C’est toutefois avec Xavier Niel, à qui le même Perdriel revendit l’Obs en 2014, que les relations avec le candidat Macron sont devenues au fil du temps carrément torrides. Entre capitalistes qui s’assument, désirant pour la France un destin de « start up nation », peuplée de benêts rêvant de devenir milliardaires, c’est peu de dire que le courant passe. Alors même qu’un reportage diffusé au 20 heures de France 2 annonçait début 2016 que le patron de Free s’apprêtait à financer les ambitions de l’autre, Niel est devenu plus taiseux sur la question. Difficile en effet d’admettre publiquement pour l’homme fort du groupe « Le Monde » son degré de proximité avec le candidat d’En Marche !, alors même que beaucoup accusent déjà le quotidien du soir d’être devenu le bulletin paroissial du macronisme. Interrogé sur LCP le 16 mars dernier, à peine Niel consentira-t-il à admettre que deux candidats pourraient convenir à ses convictions libérales, à savoir Emmanuel Macron et François Fillon. Un second choix qui ne surprendra que ceux qui ignorent que le candidat LR est l’homme qui lui accorda en 2009 la quatrième licence de téléphonie mobile, dans des conditions toujours restées opaques.

Etrangement, le programme de Jean-Luc Mélenchon semble aujourd’hui résonner beaucoup moins favorablement aux oreille de Xavier Niel, qui le comparait même dans une récente interview accordée au « Temps » à celui de Marine Le Pen. Exactement ce que font les éditorialistes du « Monde » à longueur de semaines – simple communion de vues, vous expliqueront les journalistes du quotidien, dont la perspicacité semble hélas souvent peu en rapport avec la fonction revendiquée de vigie démocratique. Une sorte d’« harmonie préétablie » qui arrange décidément tout le monde. Pour le dire avec les mots de Leibniz : la « substance » actionnariale n’affecte qu’elle-même – c’est-à-dire qu’elle ne passe, par exemple, jamais de coups de fils. Et cependant, toutes les « substances » journalistiques qui oeuvrent sous ses ordres semblent interagir causalement avec elle – c’est-à-dire par se mettre comme par enchantement à son exact diapason. N’y a t-il pas là une merveille tout à fait étonnante à étudier pour l’esprit ?
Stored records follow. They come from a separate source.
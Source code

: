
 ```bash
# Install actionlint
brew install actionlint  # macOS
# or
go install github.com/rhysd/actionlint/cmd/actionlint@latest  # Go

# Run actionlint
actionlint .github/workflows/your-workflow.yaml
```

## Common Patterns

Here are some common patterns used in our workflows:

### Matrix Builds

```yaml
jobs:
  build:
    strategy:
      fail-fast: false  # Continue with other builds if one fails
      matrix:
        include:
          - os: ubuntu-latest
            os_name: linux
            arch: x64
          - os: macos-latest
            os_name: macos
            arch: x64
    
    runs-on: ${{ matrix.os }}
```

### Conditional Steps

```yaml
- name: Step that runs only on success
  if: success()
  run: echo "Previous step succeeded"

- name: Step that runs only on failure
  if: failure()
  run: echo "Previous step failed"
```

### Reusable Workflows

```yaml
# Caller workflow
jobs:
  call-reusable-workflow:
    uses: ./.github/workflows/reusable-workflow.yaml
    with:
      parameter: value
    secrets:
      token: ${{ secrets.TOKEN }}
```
Lui aussi actionnaire du groupe « Le Monde », le milliardaire du luxe Pierre Bergé, n’aura pas réussi à s’abstenir de tweeter sa fougue macronienne pendant la campagne. « J’apporte mon soutien sans la moindre restriction à Emmanuel Macron pour être le président qui nous conduira vers une sociale-démocratie », lira-t-on ainsi le 30 janvier. Là encore, les journalistes du quotidien se sont contentés de détourner le regard. Trop occupés pour certains à scruter les atteintes oligarchiques à la liberté d’expression chez nos voisins. Une imprudence due au grand âge, entend-on mezza voce au « Monde », sans que rien permette de dire hélas que ce jugement soit un simple effet de la terreur subie. La facilité, et en réalité aussi le bon sens, pousserait à penser que les journalistes, sous le joug de leurs bailleurs de fonds n’osent plus bouger une oreille. La réalité est hélas plus complexe. Certains d’entre eux crèvent de peur, c’est un fait. Beaucoup d’autres en revanche ne sentent même pas le poids de leurs chaînes. Ils pensent réellement qu’entre la finance à face de chérubin et le lepénisme à visage féminin, il n’y a plus rien à choisir, à penser, à tenter. Ils ont du reste souvent été sélectionnés pour cette aptitude-là, cette étonnante faculté à faire sien ce qu’on vous commande de penser, cette soumission anticipée aux desideratas actionnariaux qu’il serait en effet malséant d’avoir ne serait-ce qu’à énoncer.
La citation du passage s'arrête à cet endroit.